トランプ氏がこうした楽観的な見方を示したのは、株式市場への口先介入が目的だろう。13日のNYダウ平均株価が617.38ドル安と急落したのを見て、あわてて助け舟を出した格好だ。

 トランプ氏の支持率は、米世論調査会社ギャラップが4月17~30日に実施した調査で46%と過去最高を記録。貿易戦争でも、中国が米国への報復措置として打ち出した関税適用額は600億ドルと、米国が10日付で導入した2,000億円ドルの半分にも満たず、交渉は明らかにトランプ氏優位で展開されている。

大統領の支持率は「ダウ」が決める!?経済が好調だからできた、貿易戦争への挑発

 ただ、無敵に見えるトランプ氏に唯一の弱点があるとすれば、株価だ。米国では家計資産に占める株式や投資信託の比率が高く、「大統領支持率はダウが決める」と言われるほど。中国との駆け引きを有利に進めても、株価が下がってしまえば有権者の不評を買い、大統領の支持基盤が揺らいでしまう。今後も株価が急落するたびに、株式市場への「口先介入」が繰り返される可能性が高い。

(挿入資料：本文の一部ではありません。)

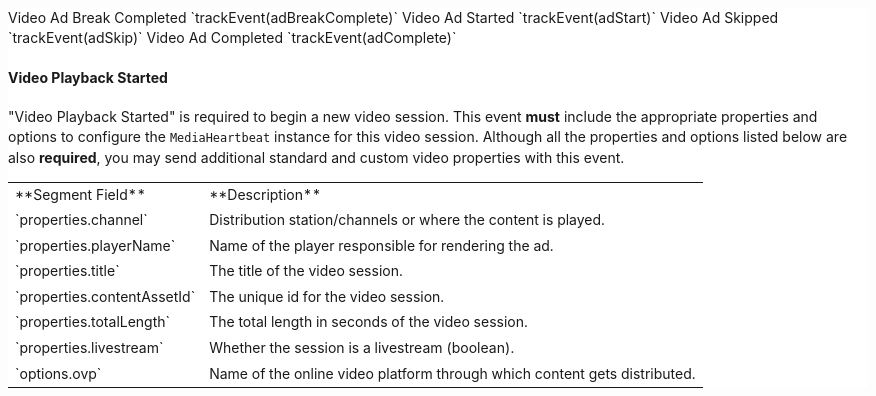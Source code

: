   </tr>
  <tr>
    <td>Video Ad Break Completed</td>
    <td>`trackEvent(adBreakComplete)`</td>
  </tr>
  <tr>
    <td>Video Ad Started</td>
    <td>`trackEvent(adStart)`</td>
  </tr>
  <tr>
    <td>Video Ad Skipped</td>
    <td>`trackEvent(adSkip)`</td>
  </tr>
  <tr>
    <td>Video Ad Completed</td>
    <td>`trackEvent(adComplete)`</td>
  </tr>
</table>

#### Video Playback Started

"Video Playback Started" is required to begin a new video session. This event **must** include the appropriate properties and options to configure the `MediaHeartbeat` instance for this video session. Although all the properties and options listed below are also **required**, you may send additional standard and custom video properties with this event.

<table>
  <tr>
    <td>**Segment Field**</td>
    <td>**Description**</td>
  </tr>
  <tr>
    <td>`properties.channel`</td>
    <td>Distribution station/channels or where the content is played.</td>
  </tr>
  <tr>
    <td>`properties.playerName`</td>
    <td>Name of the player responsible for rendering the ad.</td>
  </tr>
  <tr>
    <td>`properties.title`</td>
    <td>The title of the video session.</td>
  </tr>
  <tr>
    <td>`properties.contentAssetId`</td>
    <td>The unique id for the video session.</td>
  </tr>
  <tr>
    <td>`properties.totalLength`</td>
    <td>The total length in seconds of the video session.</td>
  </tr>
  <tr>
    <td>`properties.livestream`</td>
    <td>Whether the session is a livestream (boolean).</td>
  </tr>
  <tr>
    <td>`options.ovp`</td>
    <td>Name of the online video platform through which content gets distributed.</td>
  </tr>
</table>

 来年11月の大統領選でトランプ氏が再選されるには、あと1年半ほど高支持率を維持しておく必要がある。再出馬断念に追い込まれれば、米中交渉に投じたこれまでの労力は水の泡。米国内でトランプ氏は「混乱を招いた大統領」のらく印を押され、交渉は中国の逆転勝利に終わることになる。来年11月の再出馬断念を中国が狙っていることをトランプ氏は熟知しているからこそ、交渉には必ず具体的な期限を付けている。

 話は戻るが米国が10日付で実施した制裁関税引き上げは5月6日付けで発表された。これより前の3日には4月の雇用統計が公表され、失業率は3.6%と49年ぶりの水準に低下し、新規雇用者数は市場予想の1.5倍に相当する26.3万人増となるポジティブサプライズだった。経済指標が米国景気の順調な拡大を示し、株式市場が多少のネガティブ・サプライズに耐えられることを確認した上で、中国に揺さぶりをかけたのだ。